■ Exercise instructions:
Starting with the line that contains "Consequently no nonzero Laurent test", reproduce each line through the end of the entries exactly as written.

■ Input data:

- - - -

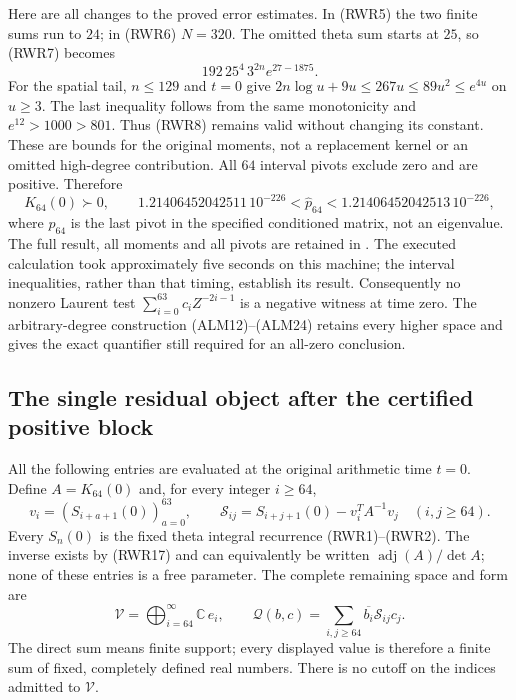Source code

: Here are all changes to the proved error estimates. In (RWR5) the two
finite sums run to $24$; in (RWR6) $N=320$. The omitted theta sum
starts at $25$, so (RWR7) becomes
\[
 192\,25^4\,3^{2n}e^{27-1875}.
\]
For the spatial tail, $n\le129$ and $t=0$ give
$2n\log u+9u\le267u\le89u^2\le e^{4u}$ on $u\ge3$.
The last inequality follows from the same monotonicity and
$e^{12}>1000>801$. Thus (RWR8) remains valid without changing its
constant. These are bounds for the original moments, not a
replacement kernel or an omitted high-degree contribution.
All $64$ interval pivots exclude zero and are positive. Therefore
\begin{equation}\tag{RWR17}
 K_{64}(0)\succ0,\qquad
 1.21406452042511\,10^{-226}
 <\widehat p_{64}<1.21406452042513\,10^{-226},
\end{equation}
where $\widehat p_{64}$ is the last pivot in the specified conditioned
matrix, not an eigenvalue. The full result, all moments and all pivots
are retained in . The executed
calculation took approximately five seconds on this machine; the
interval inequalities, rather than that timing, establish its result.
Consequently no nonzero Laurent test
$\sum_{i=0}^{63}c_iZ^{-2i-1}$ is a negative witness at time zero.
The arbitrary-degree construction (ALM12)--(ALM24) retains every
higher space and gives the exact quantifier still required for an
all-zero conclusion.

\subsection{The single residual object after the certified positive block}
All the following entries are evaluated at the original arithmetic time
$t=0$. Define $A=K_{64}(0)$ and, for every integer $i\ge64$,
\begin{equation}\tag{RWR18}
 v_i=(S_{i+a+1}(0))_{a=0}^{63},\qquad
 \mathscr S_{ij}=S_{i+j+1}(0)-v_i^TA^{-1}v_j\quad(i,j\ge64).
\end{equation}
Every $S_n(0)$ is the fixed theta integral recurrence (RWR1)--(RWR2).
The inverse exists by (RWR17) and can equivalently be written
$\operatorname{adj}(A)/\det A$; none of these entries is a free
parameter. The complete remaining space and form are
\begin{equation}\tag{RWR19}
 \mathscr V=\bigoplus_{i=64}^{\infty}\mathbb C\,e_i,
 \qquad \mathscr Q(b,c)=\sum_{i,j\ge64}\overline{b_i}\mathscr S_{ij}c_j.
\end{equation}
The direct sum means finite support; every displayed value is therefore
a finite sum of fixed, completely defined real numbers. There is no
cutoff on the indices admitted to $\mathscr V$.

- - - -

■ Expected answer:
Consequently no nonzero Laurent test
$\sum_{i=0}^{63}c_iZ^{-2i-1}$ is a negative witness at time zero.
The arbitrary-degree construction (ALM12)--(ALM24) retains every
higher space and gives the exact quantifier still required for an
all-zero conclusion.

\subsection{The single residual object after the certified positive block}
All the following entries are evaluated at the original arithmetic time
$t=0$. Define $A=K_{64}(0)$ and, for every integer $i\ge64$,
\begin{equation}\tag{RWR18}
 v_i=(S_{i+a+1}(0))_{a=0}^{63},\qquad
 \mathscr S_{ij}=S_{i+j+1}(0)-v_i^TA^{-1}v_j\quad(i,j\ge64).
\end{equation}
Every $S_n(0)$ is the fixed theta integral recurrence (RWR1)--(RWR2).
The inverse exists by (RWR17) and can equivalently be written
$\operatorname{adj}(A)/\det A$; none of these entries is a free
parameter. The complete remaining space and form are
\begin{equation}\tag{RWR19}
 \mathscr V=\bigoplus_{i=64}^{\infty}\mathbb C\,e_i,
 \qquad \mathscr Q(b,c)=\sum_{i,j\ge64}\overline{b_i}\mathscr S_{ij}c_j.
\end{equation}
The direct sum means finite support; every displayed value is therefore
a finite sum of fixed, completely defined real numbers. There is no
cutoff on the indices admitted to $\mathscr V$.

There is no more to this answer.